JasperReports is an open source reporting engine. It provides the ability to deliver rich content onto to the printer, the screen, or into various formats such as  PDF, HTML, XLS, RTF, ODT, CSV, TXT and XML files. It is a Java library and can be used in a variety of Java-enabled applications to generate dynamic content. Its main purpose is to help create page-oriented, ready-to-print documents in a simple and flexible manner. JasperReports can also be used to provide reporting capabilities in our applications.

As it is not a standalone tool, it cannot be installed on its own. Instead, it is embedded into Java applications by including its library in the application's CLASSPATH.

Dygraphsdygraphs is a fast, flexible open source JavaScript charting library.

It allows users to explore and interpret dense data sets. Here's how it works

The chart is interactive: you can mouse over to highlight individual values. You can click and drag to zoom. Double-clicking will zoom you back out. Shift-drag will pan. You can change the number and hit enter to adjust the averaging period.

Features

· Handles huge data sets: dygraphs plots millions of points without getting bogged down.

· Interactive out of the box: zoom, pan and mouseover are on by default.

· Strong support for error bars / confidence intervals.

· Highly customizable: using options and custom callbacks, you can make dygraphs do almost anything.

· dygraphs is works in all recent browsers. You can even pinch to zoom on mobile/tablet devices!

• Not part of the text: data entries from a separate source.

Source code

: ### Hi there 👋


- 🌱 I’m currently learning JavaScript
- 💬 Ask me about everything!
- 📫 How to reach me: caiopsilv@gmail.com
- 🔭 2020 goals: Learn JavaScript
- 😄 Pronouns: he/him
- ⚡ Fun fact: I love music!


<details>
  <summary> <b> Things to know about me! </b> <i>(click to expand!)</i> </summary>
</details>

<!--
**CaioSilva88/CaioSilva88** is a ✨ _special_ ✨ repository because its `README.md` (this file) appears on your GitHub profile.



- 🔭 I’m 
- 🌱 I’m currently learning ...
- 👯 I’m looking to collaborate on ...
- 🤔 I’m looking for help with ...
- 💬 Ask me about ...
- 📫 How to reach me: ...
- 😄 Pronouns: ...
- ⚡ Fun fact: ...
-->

· There's an active community developing and supporting dygraphs

Datameer Analystics solution and cloudera

NodeBox

NodeBox is a node-based software application for generative design. It helps designers and everyone that uses it to automate boring productiong challenges, visualise large sets of data and manipulate the raw power of computer without using mechanical language of machines. The tools are able to integrate with traditional design applications and are cross platform.

Gephi

Gephi is an open-source software for visualizing and analysing large networks graphs. Gephi uses a 3D render engine to display graphs in real-time and speed up the exploration. You can use it to explore, analyse, spatialise, filter, cluterize, manipulate and export all types of graphs.

Google Chart API

The Google Chart API is an interactive Web service (now deprecated) that creates graphical charts from user-supplied data. Google servers create a PNG (Portable Network Graphics) image of a chart from data and formatting parameters specified by a user's HTTP request. The service supports a wide variety of chart information and formatting. Users may conveniently embed these charts in a Web page by using a simple image tag.

Flot

Flot is a javascript plotting library, it`s small, performance is good and supports all kinds of chart types. There are also plugins for Flot to use.

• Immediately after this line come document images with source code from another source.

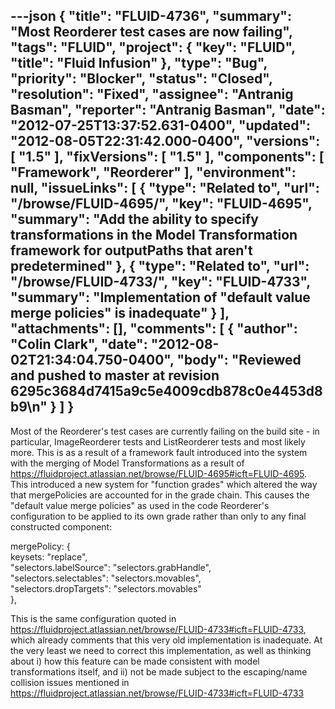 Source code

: ---json
{
  "title": "FLUID-4736",
  "summary": "Most Reorderer test cases are now failing",
  "tags": "FLUID",
  "project": {
    "key": "FLUID",
    "title": "Fluid Infusion"
  },
  "type": "Bug",
  "priority": "Blocker",
  "status": "Closed",
  "resolution": "Fixed",
  "assignee": "Antranig Basman",
  "reporter": "Antranig Basman",
  "date": "2012-07-25T13:37:52.631-0400",
  "updated": "2012-08-05T22:31:42.000-0400",
  "versions": [
    "1.5"
  ],
  "fixVersions": [
    "1.5"
  ],
  "components": [
    "Framework",
    "Reorderer"
  ],
  "environment": null,
  "issueLinks": [
    {
      "type": "Related to",
      "url": "/browse/FLUID-4695/",
      "key": "FLUID-4695",
      "summary": "Add the ability to specify transformations in the Model Transformation framework for outputPaths that aren't predetermined"
    },
    {
      "type": "Related to",
      "url": "/browse/FLUID-4733/",
      "key": "FLUID-4733",
      "summary": "Implementation of \"default value merge policies\" is inadequate"
    }
  ],
  "attachments": [],
  "comments": [
    {
      "author": "Colin Clark",
      "date": "2012-08-02T21:34:04.750-0400",
      "body": "Reviewed and pushed to master at revision 6295c3684d7415a9c5e4009cdb878c0e4453d8b9\n"
    }
  ]
}
---
Most of the Reorderer's test cases are currently failing on the build site - in particular, ImageReorderer tests and ListReorderer tests and most likely more. This is as a result of a framework fault introduced into the system with the merging of Model Transformations as a result of <https://fluidproject.atlassian.net/browse/FLUID-4695#icft=FLUID-4695>. This introduced a new system for "function grades" which altered the way that mergePolicies are accounted for in the grade chain. This causes the "default value merge policies" as used in the code Reorderer's configuration to be applied to its own grade rather than only to any final constructed component:

mergePolicy: { \
keysets: "replace", \
"selectors.labelSource": "selectors.grabHandle", \
"selectors.selectables": "selectors.movables", \
"selectors.dropTargets": "selectors.movables" \
},&#x20;

This is the same configuration quoted in <https://fluidproject.atlassian.net/browse/FLUID-4733#icft=FLUID-4733>, which already comments that this very old implementation is inadequate. At the very least we need to correct this implementation, as well as thinking about i) how this feature can be made consistent with model transformations itself, and ii) not be made subject to the escaping/name collision issues mentioned in <https://fluidproject.atlassian.net/browse/FLUID-4733#icft=FLUID-4733>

There are many chart types available like Line chart、Pie chart、Bar chart、Area chart、Stacked chart, Flot also supports real time update chart and Ajax update chart, if you know little about javascript and jQuery, you could get started with Flot easily.

Flot can handle hundreds of data points easily, even if you`re using real time update chart, to redraw the chart in every 100 milliseconds, still runs very fast. Flot can be run on IE、Firefox、Chrome、Safar and Opera. Because Flot uses HTML5 Canvas, if you`re using IE8 and below, you can use excanvas to make IE simulates HTML5 Canvas, this way makes Flot can work properly on IE.

Visual.ly

Visual.ly is a community platform for data visualization and infographics. (a clipped compound of "information" and "graphics").